Por estranho que pareça, a «via-sacra» continuou. Pedi a aposentação


em Maio e esperei até Outubro. O que significou voltar a pegar nas turmas do
ano anterior, para as deixar passado mês e meio. Foi muito penoso, tanto para
mim como para os alunos. O tempo de serviço só contou até Maio. Trabalhei
um mês inteiro, depois de receber a carta da aposentação, e recebi já pela
pensão transitória. Descontaram-me contribuições que dizem não ter feito em
1972 e 73, ao valor monetário actual. Passei a receber, continuamente, e-mails
da DGRHE que me mandavam entregar os objectivos individuais, concorrer ao
concurso para professores titulares, etc. Cada vez que os recebia, recordava o
que se tinha passado e entrei em depressão.

Para me distrair e sentir útil, passei, inocentemente, a ir à Escola, ajudar


um aluno com dificuldades e participar nas reuniões e nos trabalhos do PAM,
projecto em que muito me empenhara. Quando conheci as intenções do ME
em instituir o trabalho voluntário, para os professores aposentados, decidi não
ir mais. O meu trabalho tinha a intenção de ajudar a Escola, colegas e alunos
que o mereciam.
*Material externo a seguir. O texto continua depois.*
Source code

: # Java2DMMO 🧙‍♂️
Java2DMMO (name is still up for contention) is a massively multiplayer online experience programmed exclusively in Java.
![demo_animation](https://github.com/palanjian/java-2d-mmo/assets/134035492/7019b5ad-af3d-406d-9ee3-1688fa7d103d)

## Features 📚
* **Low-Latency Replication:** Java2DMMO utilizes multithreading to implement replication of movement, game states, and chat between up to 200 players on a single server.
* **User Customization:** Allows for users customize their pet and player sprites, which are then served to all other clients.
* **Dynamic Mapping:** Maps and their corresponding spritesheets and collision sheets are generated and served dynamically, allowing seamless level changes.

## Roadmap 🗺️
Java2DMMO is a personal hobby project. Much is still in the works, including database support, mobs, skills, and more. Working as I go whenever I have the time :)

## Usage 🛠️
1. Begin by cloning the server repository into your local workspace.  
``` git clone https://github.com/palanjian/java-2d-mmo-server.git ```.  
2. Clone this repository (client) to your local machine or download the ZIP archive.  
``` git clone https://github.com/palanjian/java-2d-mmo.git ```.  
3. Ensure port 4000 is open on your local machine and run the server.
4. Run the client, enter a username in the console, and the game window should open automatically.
Continuar a fazê-lo, seria pactuar com uma instituição que,
pelas suas atitudes, foi a causadora de eu ter abandonado a profissão. Não
podia trabalhar, gratuitamente, para essas pessoas. Se precisam de
professores que contratem os muitos que há, por aí, desempregados.

Gratuitamente, só trabalharei para aqueles a quem devo e o merecem.


Ao MEM e aos meus alunos devo tudo aquilo que progredi e aprendi. Aos
vários Conselhos Executivos e colegas com quem trabalhei devo o respeito e a
consideração que sempre tiveram pelo meu trabalho. À minha família, as
horas de atenção que lhes roubei para dedicar à profissão. Ao Ministério da
educação não devo nada. São eles que me devem!